The museum building was erected in 1898 to house a collection of New Zealand artefacts, brought back to Kelburn by the 7th Earl of Glasgow – David Boyle. In 1892, after a naval career, he became Governor of New Zealand. Among the interesting objects he brought back are Maori spears, Kauri gum, and some wild birds, including gulls and penguins.
Alongside the New Zealand collection, you will find examples of some common domestic and agricultural implements used in Ayrshire at the turn of the century.
An exhibition of idiosyncratic cartoons is displayed in the Old Byre, located in the courtyard.
The colourful and satirical cartoons were drawn by British artist Don Aldridge. The comic gallery shows the story of the Boyle family, who have owned the Kelburn lands since the 12th century.

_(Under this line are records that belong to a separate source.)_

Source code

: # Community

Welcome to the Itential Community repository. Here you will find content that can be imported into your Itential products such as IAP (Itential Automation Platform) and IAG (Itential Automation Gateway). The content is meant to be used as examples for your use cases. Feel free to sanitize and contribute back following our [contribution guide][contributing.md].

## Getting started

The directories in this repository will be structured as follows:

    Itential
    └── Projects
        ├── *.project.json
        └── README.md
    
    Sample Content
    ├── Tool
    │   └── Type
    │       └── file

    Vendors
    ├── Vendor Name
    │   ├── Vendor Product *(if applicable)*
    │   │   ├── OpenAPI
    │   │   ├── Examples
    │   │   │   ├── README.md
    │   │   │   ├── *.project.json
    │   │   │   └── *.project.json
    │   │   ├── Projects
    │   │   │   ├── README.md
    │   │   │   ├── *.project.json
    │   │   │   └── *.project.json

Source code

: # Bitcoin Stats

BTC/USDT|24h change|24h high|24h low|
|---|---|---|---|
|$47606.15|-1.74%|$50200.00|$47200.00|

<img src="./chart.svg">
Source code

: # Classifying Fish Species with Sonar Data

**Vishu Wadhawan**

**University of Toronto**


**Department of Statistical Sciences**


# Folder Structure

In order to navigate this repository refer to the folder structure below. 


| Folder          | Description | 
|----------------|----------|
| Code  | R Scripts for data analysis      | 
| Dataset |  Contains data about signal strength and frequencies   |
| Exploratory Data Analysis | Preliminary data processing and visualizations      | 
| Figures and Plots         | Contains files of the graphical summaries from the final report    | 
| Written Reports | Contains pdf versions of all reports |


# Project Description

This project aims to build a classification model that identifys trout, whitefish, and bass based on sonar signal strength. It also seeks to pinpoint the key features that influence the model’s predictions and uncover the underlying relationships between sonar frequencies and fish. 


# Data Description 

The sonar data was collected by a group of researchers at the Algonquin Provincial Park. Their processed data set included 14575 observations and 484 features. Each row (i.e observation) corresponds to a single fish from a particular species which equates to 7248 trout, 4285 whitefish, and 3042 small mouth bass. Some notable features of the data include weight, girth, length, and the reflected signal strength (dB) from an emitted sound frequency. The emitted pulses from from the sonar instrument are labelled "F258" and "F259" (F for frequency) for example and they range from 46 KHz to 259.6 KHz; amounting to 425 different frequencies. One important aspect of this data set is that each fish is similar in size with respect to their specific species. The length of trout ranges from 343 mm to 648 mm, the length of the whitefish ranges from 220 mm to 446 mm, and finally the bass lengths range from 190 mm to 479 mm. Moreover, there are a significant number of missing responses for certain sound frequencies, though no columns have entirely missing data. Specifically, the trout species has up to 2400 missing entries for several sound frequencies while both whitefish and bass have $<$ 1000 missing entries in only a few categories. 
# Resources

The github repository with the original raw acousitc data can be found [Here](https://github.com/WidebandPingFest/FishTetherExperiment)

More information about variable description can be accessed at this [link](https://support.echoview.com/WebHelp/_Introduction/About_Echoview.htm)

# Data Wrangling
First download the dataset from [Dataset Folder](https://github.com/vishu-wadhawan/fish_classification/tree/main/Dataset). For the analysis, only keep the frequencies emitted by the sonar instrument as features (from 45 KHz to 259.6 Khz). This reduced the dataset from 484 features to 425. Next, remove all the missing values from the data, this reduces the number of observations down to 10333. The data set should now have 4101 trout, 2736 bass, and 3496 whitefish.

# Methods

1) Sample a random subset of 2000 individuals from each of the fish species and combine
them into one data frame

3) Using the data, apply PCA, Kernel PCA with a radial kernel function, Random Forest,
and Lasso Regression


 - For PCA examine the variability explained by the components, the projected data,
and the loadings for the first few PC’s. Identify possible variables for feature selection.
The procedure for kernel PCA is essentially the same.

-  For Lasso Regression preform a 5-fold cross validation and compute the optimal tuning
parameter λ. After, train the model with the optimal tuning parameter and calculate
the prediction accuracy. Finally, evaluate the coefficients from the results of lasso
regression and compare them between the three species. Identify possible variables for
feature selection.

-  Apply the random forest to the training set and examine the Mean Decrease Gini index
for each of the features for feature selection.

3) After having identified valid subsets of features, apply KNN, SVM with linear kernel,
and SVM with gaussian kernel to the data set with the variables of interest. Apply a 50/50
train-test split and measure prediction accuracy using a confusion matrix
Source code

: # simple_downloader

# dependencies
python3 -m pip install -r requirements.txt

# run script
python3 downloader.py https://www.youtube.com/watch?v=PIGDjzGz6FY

Follow the story of the family, from their arrival in Britain, to (almost) modern day when the 10th Earl of Glasgow persuades his father to open the grounds to the public.
The Rangers Centre
The Ranger Centre is open daily and offers a range of educational displays and fun activities.
Use the displays to learn all about symbiosis and echolocation, and discover what we can do to save the bees and our oceans.
Create a masterpiece to rival the castle in our colouring corner; use touch to guess what’s hiding in the discovery boxes; and match the animals to their food, in our wee ‘What’s for Dinner’ game.
The Ranger Centre is regularly used for educational talks and top up activities, throughout the school holidays.